Schema Driven Development & Single Source of Truth

Schema Driven Development & Single Source of Truth

·

14 min read

Hello there!

In the upcoming articles we will cover the 8 most important first principles based best practices that every 10X tech team needs to follow. This article focuses on Schema Driven Development (SDD) and Single Source of Truth (STT) paradigms as two first principles every team must follow. It is an essential read for CTOs, tech leaders and every aspiring 10X engineer out there. While I will touch on SDD mainly, I will talk in brief also about the 8 practices I believe are essential, and why we need them. Later in the blog you will see pratical examples of SDD and STT with screenshots and code snippets as applicable.

What is Schema Driven Development?

SDD is about using a single schema definition as the single source of truth, and letting that determine or generate everything else that depends on the schema.

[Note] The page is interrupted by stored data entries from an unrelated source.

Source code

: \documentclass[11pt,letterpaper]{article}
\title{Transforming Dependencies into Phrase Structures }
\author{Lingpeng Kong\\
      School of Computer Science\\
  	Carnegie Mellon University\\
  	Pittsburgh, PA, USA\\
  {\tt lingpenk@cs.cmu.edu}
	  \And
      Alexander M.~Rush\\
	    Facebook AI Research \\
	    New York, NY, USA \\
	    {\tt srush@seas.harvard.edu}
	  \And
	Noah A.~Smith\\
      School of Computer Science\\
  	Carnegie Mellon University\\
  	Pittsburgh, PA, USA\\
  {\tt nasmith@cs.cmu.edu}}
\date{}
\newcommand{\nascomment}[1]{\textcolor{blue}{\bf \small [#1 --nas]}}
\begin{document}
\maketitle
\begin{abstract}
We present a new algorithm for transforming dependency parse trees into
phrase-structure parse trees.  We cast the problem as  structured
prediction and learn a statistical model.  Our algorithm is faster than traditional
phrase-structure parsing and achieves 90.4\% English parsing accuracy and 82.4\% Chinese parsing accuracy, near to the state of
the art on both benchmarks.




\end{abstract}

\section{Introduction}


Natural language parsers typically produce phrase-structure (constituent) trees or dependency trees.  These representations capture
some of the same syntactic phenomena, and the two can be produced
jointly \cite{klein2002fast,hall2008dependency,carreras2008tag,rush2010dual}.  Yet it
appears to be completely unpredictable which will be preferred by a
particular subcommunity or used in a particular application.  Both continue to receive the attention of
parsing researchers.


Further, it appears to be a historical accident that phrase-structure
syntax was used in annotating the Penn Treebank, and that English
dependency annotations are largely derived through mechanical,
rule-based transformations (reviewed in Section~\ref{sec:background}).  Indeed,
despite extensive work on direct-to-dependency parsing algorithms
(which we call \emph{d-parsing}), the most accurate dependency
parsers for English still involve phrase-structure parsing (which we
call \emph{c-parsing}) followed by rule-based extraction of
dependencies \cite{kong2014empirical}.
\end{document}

For ex. generating CRUD APIs for multiple kinds of event sources and protocols, doing input/output validations in producer and consumer, generating API documentation & Postman collection, starting mock servers and parallel development, generating basic test cases. And as well - sigh of relief that changing in one place will reflect change everywhere else automatically (Single Source of Truth)

SDD helps to speedily kickstart and smoothly manage parallel development across teams, without writing a single custom line of code by hand . It is not only useful for kickstarting the project, but also seamlessly upgrading along with the source schema updates. For ex. If you have a database schema, you can generate CRUD API, Swagger, Postman, Test cases, Graphql API, API clients etc. from the source database schema. Can you imagine the effort and errors saved in this approach? Hint: I once worked in a team of three backend engineers who for three months, only wrote CRUD APIs, validations, documentation and didn't get time to write test cases. We used to share Postman collection over emails.

What differentiates great (10X) teams, leaders and engineers from the rest of the teams, leaders and engineers is the definition of "what works"

Check out our video on Schema-Driven Development and Single Source of Truth below:

What are the signs that your team doesn't use SDD?

Such teams don't have an "official" source schema. They manually create and manage dependent schemas, APIs, test cases, documentation, API clients etc. as independent activities (while they should be dependent on the source schema). For ex. They handcraft Postman collections and share over email. They handcraft the CRUD APIs for their Graphql, REST, gRpc services.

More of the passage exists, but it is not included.